Central Bank to implement three-year strategic plan- Governor

Gobin Ganga 2Georgetown: The Bank of Guyana in 2015 will roll out a three-year strategic plan, designed to scale-up monetary regulations to maintain and enhance the soundness of its financial system, according to newly-appointed Central Bank Governor, Dr Gobind Ganga.

He said this will coincide with the bank’s 50th anniversary.
The visionary document, put together by staff of the bank, with the input of the Directors, and Dr Ganga, who played an instrumental role in the process, is results-based.
Dr Ganga said Guyana has enjoyed a stable financial system, and for the banks, it has been one that is highly liquid, profitable and solvent, and the new plan will build on these positive indicators.
This aside, the plan also addresses issues relating to anti-money laundering and financing of terrorism, but notwithstanding, the Central Bank Governor urged parliamentarians to arrive at a consensus, sooner rather than later, allowing for the passage of the vital legislation currently before the House.
This, Dr Ganga said, is imperative in protecting Guyana from being blacklisted by the FATF,  noting that the global reputational risk would significantly impact national growth, balance of payment, exchange rate and transacting business both within the economy and externally.
Guyana has been given an extended deadline of September 2015 to pass the Anti-Money Laundering and Countering the Financing of Terrorism Bill, which has been held up in Parliament.

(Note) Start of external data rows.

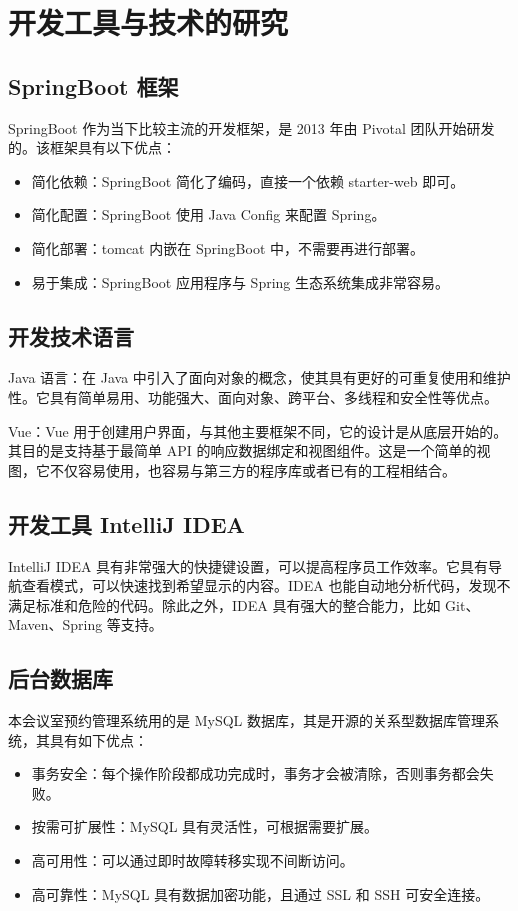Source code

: \documentclass{izdthesis}
\begin{document}
\section{开发工具与技术的研究}
\subsection{SpringBoot 框架}
SpringBoot 作为当下比较主流的开发框架，是 2013 年由 Pivotal 团队开始研发的\cite{ref4}。该框架具有以下优点：
\begin{itemize}
  \item 简化依赖：SpringBoot 简化了编码，直接一个依赖 starter-web 即可。
  \item 简化配置：SpringBoot 使用 Java Config 来配置 Spring。
  \item 简化部署：tomcat 内嵌在 SpringBoot 中，不需要再进行部署。
  \item 易于集成：SpringBoot 应用程序与 Spring 生态系统集成非常容易。
\end{itemize}

\subsection{开发技术语言}
Java 语言：在 Java 中引入了面向对象的概念，使其具有更好的可重复使用和维护性。它具有简单易用、功能强大、面向对象、跨平台、多线程和安全性等优点\cite{ref5}。

Vue：Vue 用于创建用户界面，与其他主要框架不同，它的设计是从底层开始的。其目的是支持基于最简单 API 的响应数据绑定和视图组件。这是一个简单的视图，它不仅容易使用，也容易与第三方的程序库或者已有的工程相结合。

\subsection{开发工具 IntelliJ IDEA}
IntelliJ IDEA 具有非常强大的快捷键设置，可以提高程序员工作效率。它具有导航查看模式，可以快速找到希望显示的内容。IDEA 也能自动地分析代码，发现不满足标准和危险的代码。除此之外，IDEA 具有强大的整合能力，比如 Git、Maven、Spring 等支持。

\subsection{后台数据库}
本会议室预约管理系统用的是 MySQL 数据库，其是开源的关系型数据库管理系统，其具有如下优点\cite{ref6}：
\begin{itemize}
  \item 事务安全：每个操作阶段都成功完成时，事务才会被清除，否则事务都会失败。
  \item 按需可扩展性：MySQL 具有灵活性，可根据需要扩展。
  \item 高可用性：可以通过即时故障转移实现不间断访问。
  \item 高可靠性：MySQL 具有数据加密功能，且通过 SSL 和 SSH 可安全连接。
\end{itemize}
\end{document}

The held up has been largely due to feet-dragging and some unreasonable demands from the combined Opposition, the Alliance For Change (AFC) and the A Partnership for National Unity (APNU).
Scores of persons from civil society, the business community and regional organisations have implored parliamentarians here to green light the legislation to protect both the local and regional financial architecture.

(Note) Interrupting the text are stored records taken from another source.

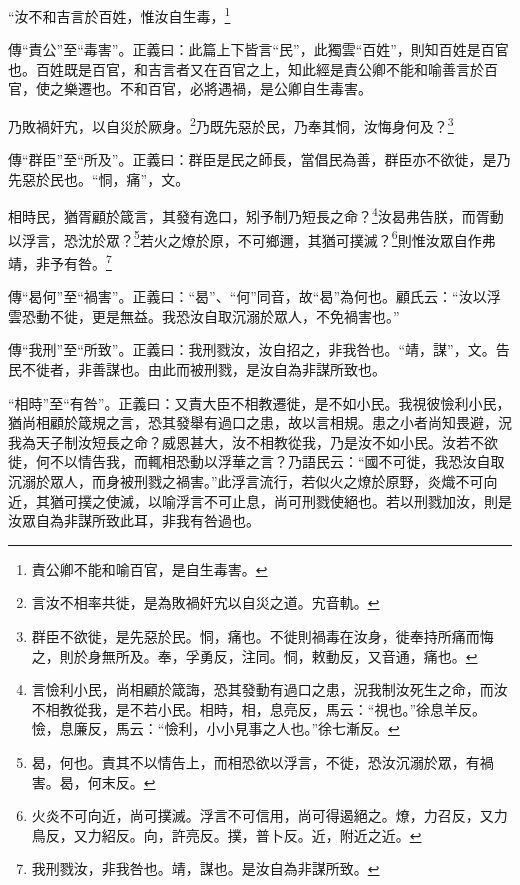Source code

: “汝不和吉言於百姓，惟汝自生毒，\footnote{責公卿不能和喻百官，是自生毒害。}

{\noindent\zhuan{}\fzbyks 傳“責公”至“毒害”。正義曰：此篇上下皆言“民”，此獨雲“百姓”，則知百姓是百官也。百姓既是百官，和吉言者又在百官之上，知此經是責公卿不能和喻善言於百官，使之樂遷也。不和百官，必將遇禍，是公卿自生毒害。 \par}

乃敗禍奸宄，以自災於厥身。\footnote{言汝不相率共徙，是為敗禍奸宄以自災之道。宄音軌。}乃既先惡於民，乃奉其恫，汝悔身何及？\footnote{群臣不欲徙，是先惡於民。恫，痛也。不徙則禍毒在汝身，徙奉持所痛而悔之，則於身無所及。奉，孚勇反，注同。恫，敕動反，又音通，痛也。}

{\noindent\zhuan{}\fzbyks 傳“群臣”至“所及”。正義曰：群臣是民之師長，當倡民為善，群臣亦不欲徙，是乃先惡於民也。“恫，痛”，文。 \par}

相時民，猶胥顧於箴言，其發有逸口，矧予制乃短長之命？\footnote{言憸利小民，尚相顧於箴誨，恐其發動有過口之患，況我制汝死生之命，而汝不相教從我，是不若小民。相時，相，息亮反，馬云：“視也。”徐息羊反。憸，息廉反，馬云：“憸利，小小見事之人也。”徐七漸反。}汝曷弗告朕，而胥動以浮言，恐沈於眾？\footnote{曷，何也。責其不以情告上，而相恐欲以浮言，不徙，恐汝沉溺於眾，有禍害。曷，何末反。}若火之燎於原，不可鄉邇，其猶可撲滅？\footnote{火炎不可向近，尚可撲滅。浮言不可信用，尚可得遏絕之。燎，力召反，又力鳥反，又力紹反。向，許亮反。撲，普卜反。近，附近之近。}則惟汝眾自作弗靖，非予有咎。\footnote{我刑戮汝，非我咎也。靖，謀也。是汝自為非謀所致。}

{\noindent\zhuan{}\fzbyks 傳“曷何”至“禍害”。正義曰：“曷”、“何”同音，故“曷”為何也。顧氏云：“汝以浮雲恐動不徙，更是無益。我恐汝自取沉溺於眾人，不免禍害也。” \par}

{\noindent\zhuan{}\fzbyks 傳“我刑”至“所致”。正義曰：我刑戮汝，汝自招之，非我咎也。“靖，謀”，文。告民不徙者，非善謀也。由此而被刑戮，是汝自為非謀所致也。 \par}

{\noindent\shu{}\fzkt “相時”至“有咎”。正義曰：又責大臣不相教遷徙，是不如小民。我視彼憸利小民，猶尚相顧於箴規之言，恐其發舉有過口之患，故以言相規。患之小者尚知畏避，況我為天子制汝短長之命？威恩甚大，汝不相教從我，乃是汝不如小民。汝若不欲徙，何不以情告我，而輒相恐動以浮華之言？乃語民云：“國不可徙，我恐汝自取沉溺於眾人，而身被刑戮之禍害。”此浮言流行，若似火之燎於原野，炎熾不可向近，其猶可撲之使滅，以喻浮言不可止息，尚可刑戮使絕也。若以刑戮加汝，則是汝眾自為非謀所致此耳，非我有咎過也。 \par}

Dr Ganga on Friday echoed these calls, noting that the non-passage of the amendments to the Principal Act of the Anti-Money Laundering Bill will have a devastating impact on the economy as trading partners will not want to do business with Guyana.
The local economy, he said has been doing well, enjoying sustained growth, mainly due to prudent financial management, which in part has resulted in Guyana achieving an inflation rate of around 1.2 per cent.
Low inflation means more disposable income in the pockets of the citizenry, which means they are able to purchase more.

Positive outlook
Dr Ganga said the lowered price levels experienced during the past 11 months, are expected to continue during the Christmas period, allowing everyone, whether they are rich or poor, to enjoy a high level of disposable income.
An important term in economics is liquidity, which speaks to money supply. With excess money supply, there is excess aggregate demand and excess aggregate demand results in an increase in price levels, causing high levels of inflation.
This is not good for the economy of any country, and Guyana has been able to be on top, in managing to avoid a situation of high of inflation.
Coming back to the subject of liquidity, Dr Ganga explained that Government does not control the economic variable, pointing out that it is done by the Central Bank.
“Essentially, what we do, we target a certain per cent of money supply in the system that will be conducive and allow for growth and development,” the Central Bank Governor told  Guyana Times.
He explained that excess liquidity is sterilised, absorbed from the system to the issuance of Treasury Bills, noting that these bills are essentially Government’s Treasury Bills.
Government has sequestered some $90 billion to control excess liquidity, and over the past decade, Dr Ganga said it has cost the Government around some $20 billion.
He disclosed that this figure has been reduced significantly since the mid-1990s when in excess of $5 billion was sent in terms of interest costs and absorbing liquidity. In 2014, the cost is around $1.4 billion.
The bank has also been investing foreign reserves in government-backed securities that are highly credible and are A and above in rating.
“We are very conservative, at no one time we try to put investment in securities that will result in a loss, Dr Ganga said.
Currently, the bank keeps about 15 per cent of its reserve in gold, earning an interest on the holding.